Country Path Conversations [135–136]

Scholar: The jug abides in itself in that it turns back to itself over and through this expanse.

Guide: The return is the abiding, into which the jug is brought to abide by the abiding expanse.

Scientist: We called the abiding expanse the open-region. And we now have a clearer sense of the manner in which it regions. It nevertheless seems to me that we do not yet give broad enough consideration to the expanse that brings to abide, the expanse in which the jug abides, so long as we think of the whole gathering of the drink [Getränk] only as the drink offered [Trank] and forget the drinking [Trinken].

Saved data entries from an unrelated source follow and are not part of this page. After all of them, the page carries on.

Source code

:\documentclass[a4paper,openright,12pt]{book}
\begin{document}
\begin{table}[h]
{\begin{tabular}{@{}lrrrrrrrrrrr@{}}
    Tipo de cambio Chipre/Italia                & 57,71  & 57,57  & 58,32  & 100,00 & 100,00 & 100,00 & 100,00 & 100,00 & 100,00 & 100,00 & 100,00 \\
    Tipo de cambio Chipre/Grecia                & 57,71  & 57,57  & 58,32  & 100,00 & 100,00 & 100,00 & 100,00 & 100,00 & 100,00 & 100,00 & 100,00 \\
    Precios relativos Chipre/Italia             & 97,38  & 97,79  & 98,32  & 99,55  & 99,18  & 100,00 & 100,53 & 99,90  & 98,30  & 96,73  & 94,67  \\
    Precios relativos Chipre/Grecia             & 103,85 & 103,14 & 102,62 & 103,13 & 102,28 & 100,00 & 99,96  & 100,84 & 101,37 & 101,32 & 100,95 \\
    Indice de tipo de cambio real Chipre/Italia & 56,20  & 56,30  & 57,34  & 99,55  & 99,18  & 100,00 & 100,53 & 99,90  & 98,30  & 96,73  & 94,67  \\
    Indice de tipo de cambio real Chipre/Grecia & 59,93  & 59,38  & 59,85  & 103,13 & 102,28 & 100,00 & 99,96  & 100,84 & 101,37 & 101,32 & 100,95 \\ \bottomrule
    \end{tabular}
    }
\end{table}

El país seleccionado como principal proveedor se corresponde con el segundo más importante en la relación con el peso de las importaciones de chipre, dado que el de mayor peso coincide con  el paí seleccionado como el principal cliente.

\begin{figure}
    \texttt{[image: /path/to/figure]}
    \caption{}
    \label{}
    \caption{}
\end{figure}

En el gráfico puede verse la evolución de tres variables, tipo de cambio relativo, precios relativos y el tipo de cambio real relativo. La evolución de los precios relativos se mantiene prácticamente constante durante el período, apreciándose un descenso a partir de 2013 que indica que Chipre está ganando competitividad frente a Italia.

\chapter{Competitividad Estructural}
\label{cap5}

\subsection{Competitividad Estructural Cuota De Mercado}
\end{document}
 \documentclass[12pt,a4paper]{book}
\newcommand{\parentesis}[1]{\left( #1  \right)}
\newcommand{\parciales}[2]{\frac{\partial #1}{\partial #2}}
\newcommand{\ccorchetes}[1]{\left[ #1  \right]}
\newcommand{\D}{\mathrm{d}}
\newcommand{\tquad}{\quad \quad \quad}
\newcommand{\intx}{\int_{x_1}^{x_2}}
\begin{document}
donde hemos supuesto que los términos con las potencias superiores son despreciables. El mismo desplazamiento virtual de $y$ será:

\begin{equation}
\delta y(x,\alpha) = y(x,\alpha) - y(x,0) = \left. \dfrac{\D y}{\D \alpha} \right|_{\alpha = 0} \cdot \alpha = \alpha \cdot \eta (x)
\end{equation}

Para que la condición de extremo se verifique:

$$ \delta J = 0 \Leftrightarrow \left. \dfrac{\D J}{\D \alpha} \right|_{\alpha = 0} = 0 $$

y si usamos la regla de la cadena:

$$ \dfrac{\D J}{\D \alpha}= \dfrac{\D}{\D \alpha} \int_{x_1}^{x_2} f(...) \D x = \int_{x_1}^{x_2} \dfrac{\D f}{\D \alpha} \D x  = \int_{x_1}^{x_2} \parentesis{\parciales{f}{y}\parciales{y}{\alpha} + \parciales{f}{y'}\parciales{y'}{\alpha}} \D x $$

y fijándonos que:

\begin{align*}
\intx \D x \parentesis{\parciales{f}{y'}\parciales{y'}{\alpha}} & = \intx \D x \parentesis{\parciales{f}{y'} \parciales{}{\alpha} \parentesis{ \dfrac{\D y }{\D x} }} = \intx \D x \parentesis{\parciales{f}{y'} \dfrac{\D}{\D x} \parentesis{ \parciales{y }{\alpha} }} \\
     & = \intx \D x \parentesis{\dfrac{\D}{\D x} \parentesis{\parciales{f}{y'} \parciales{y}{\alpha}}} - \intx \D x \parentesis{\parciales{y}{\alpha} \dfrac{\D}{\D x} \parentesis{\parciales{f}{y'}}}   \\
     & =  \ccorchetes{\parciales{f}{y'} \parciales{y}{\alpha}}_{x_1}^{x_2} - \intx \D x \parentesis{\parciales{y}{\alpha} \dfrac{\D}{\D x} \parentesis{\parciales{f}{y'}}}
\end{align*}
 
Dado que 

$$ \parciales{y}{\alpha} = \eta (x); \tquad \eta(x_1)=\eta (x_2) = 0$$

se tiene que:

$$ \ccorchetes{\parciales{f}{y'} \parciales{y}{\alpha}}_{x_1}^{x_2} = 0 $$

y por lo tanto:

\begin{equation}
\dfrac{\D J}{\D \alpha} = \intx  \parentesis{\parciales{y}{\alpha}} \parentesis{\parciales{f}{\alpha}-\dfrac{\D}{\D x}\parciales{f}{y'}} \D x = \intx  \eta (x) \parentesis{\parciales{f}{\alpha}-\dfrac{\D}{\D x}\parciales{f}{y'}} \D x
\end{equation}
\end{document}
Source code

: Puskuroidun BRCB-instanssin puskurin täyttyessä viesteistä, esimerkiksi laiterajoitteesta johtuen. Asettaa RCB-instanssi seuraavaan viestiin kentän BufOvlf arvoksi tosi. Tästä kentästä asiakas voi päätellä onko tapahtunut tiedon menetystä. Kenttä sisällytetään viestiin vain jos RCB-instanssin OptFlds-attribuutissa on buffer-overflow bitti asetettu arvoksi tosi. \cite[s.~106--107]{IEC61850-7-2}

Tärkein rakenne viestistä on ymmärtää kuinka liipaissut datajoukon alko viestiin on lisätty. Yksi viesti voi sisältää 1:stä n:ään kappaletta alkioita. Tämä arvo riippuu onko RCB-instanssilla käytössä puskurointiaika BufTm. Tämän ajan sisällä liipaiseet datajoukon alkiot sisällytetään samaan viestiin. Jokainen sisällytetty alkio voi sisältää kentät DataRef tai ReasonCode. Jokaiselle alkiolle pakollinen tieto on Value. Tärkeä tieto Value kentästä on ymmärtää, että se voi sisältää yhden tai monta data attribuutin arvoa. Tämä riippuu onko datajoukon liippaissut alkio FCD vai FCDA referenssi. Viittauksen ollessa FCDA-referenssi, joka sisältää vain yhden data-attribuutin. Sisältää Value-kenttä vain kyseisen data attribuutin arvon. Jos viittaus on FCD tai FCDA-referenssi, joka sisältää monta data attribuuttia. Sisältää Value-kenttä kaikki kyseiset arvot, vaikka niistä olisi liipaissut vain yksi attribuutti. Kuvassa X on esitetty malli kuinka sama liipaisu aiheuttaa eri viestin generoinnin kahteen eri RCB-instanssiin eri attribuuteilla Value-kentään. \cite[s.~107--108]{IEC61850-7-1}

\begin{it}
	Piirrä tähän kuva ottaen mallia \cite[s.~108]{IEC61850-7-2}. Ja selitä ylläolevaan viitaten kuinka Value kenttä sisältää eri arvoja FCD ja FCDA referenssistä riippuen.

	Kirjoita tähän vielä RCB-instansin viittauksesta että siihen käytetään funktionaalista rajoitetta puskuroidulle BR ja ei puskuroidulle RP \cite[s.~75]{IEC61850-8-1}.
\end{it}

Scholar: I too wanted to point this out right away. But I became puzzled even when by myself I silently tried to think of the drinking just as we thought of the wine.

Guide: The selfsame difficulty presumably impedes my speech as well. If pressed one could perhaps say that drinking abides in thirst. But we also drink wine when we don’t have any thirst. [136]

Scientist: You mean when we drink beyond thirst.

Guide: Yes and no.

Scholar: I’d also like to know how you are making a distinction here.

Guide: Although one who is accustomed to drinking beyond thirst is indeed called a drinker, mere drinkers do not know how to drink, which is why we also use a word for their drinking that is used to designate what animals do,50 even though among animals there are never any drinkers of this type.

Scientist: Then “to drink beyond thirst” signifies not merely to get blind drunk, but rather to go out beyond thirst as the usual occasion for drinking, and to drink to conviviality.

Scholar: Or to drink on the occasion of a farewell, or to a memory, or for other special occasions.

Guide: And so on the occasion of a festival.51

Scholar: So perhaps we could venture to say: the drink offered [Trank] or, better, the drink received [Trunk], abides in the festival.

Scientist: The festival belongs in that expanse which brings the drink offered to abide in that wherein the emptiness of the jug abides.

Guide: The jug would then be something festive. And to that expanse, in which earth and sky are named, belongs also the festival, which, it seems to me, is itself an expanse that brings the human to abide.

50. The word alluded to here, saufen, means “to drink” when it is used for animals, but “to booze” when it is used for humans.—Tr.

51. Although probably best translated here as “festival,” das Fest has a somewhat wider semantic range. It can also mean “celebration” or “feast,” especially when these take place on a commemorative occasion.